Tim Investigasi menyebut adanya kemungkinan kontaminasi silang dari bahan pangan yang sama. Selain itu, ada keterlambatan penghentian distribusi dari SPPG Cisarua Jambudipa 1 meski telah ada laporan KLB pukul 10.00 WIB.  Namun, penyebab pasti dari insiden keamanan pangan ini masih harus menunggu hasil dari uji laboratorium di Badan Pengawas Obat dan Makanan (BPOM) setempat.

"KLB terjadi berselang 1 hari, menandakan kemungkinan kontaminasi bahan baku terutama daging ayam atau bahan olahan yang sama. Higienitas dapur dan lingkungan yang kurang baik juga jadi kemungkinan penyebab. Sementara keputusan penghentian distribusi SPPG Cisarua Jambudipa 1 yang terlambat setelah laporan KLB jam 10 pagi dari SMPN 1 Cisarua, menambah risiko," kata Karimah.

Tim menemukan fakta bahwa kedua dapur itu belum sepenuhnya memenuhi standar higienitas dan keamanan pangan, mulai dari segi infrastruktur hingga peralatan yang digunakan untuk memasak. Fakta lainnya, lokasi SPPG Cisarua Pasirlangu berdekatan dengan kebun warga dan ditemukan banyak lalat di area dapur. Selain itu, kedua SPPG juga masih memakai air baku dari PDAM untuk mencuci bahan makanan dan kemudian memasaknya.

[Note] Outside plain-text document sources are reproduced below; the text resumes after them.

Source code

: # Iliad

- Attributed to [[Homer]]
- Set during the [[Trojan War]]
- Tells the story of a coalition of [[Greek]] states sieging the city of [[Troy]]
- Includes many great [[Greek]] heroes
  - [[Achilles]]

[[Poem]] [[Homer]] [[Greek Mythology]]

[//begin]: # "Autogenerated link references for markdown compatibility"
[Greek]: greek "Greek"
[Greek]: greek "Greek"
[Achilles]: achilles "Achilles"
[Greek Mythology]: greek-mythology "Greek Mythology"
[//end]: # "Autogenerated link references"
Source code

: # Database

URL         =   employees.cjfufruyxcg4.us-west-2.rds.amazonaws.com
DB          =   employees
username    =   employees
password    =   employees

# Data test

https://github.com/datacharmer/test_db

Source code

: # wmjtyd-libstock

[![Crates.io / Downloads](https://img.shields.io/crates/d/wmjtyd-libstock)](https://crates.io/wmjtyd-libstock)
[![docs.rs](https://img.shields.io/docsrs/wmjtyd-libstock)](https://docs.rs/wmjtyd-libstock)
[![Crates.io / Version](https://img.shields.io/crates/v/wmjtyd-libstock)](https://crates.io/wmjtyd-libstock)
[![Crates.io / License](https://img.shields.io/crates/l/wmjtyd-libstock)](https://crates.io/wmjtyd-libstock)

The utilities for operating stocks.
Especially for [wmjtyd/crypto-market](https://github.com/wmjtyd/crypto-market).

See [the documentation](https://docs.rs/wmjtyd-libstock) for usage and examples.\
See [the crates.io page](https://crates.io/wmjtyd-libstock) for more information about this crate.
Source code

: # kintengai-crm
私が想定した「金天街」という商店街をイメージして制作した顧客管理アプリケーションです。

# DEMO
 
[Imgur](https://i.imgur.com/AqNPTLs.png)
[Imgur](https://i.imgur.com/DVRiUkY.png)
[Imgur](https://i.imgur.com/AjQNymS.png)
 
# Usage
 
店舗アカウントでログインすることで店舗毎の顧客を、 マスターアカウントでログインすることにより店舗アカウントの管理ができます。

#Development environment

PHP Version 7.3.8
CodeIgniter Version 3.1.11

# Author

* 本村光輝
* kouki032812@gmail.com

Atas berbagai temuan di lapangan, BGN kemudian memutuskan untuk menghentikan operasi kedua SPPG itu. Selanjutnya, SPPG Cisarua Jambudipa 1 dan Pasirlangu diminta untuk segera memperbaiki infrastruktur dapur, memenuhi standar higienitas, sanitasi, dan memperbaiki manajemen distribusi. Mereka juga wajib mengantongi Sertifikasi Laik Higiene Sanitasi (SLHS).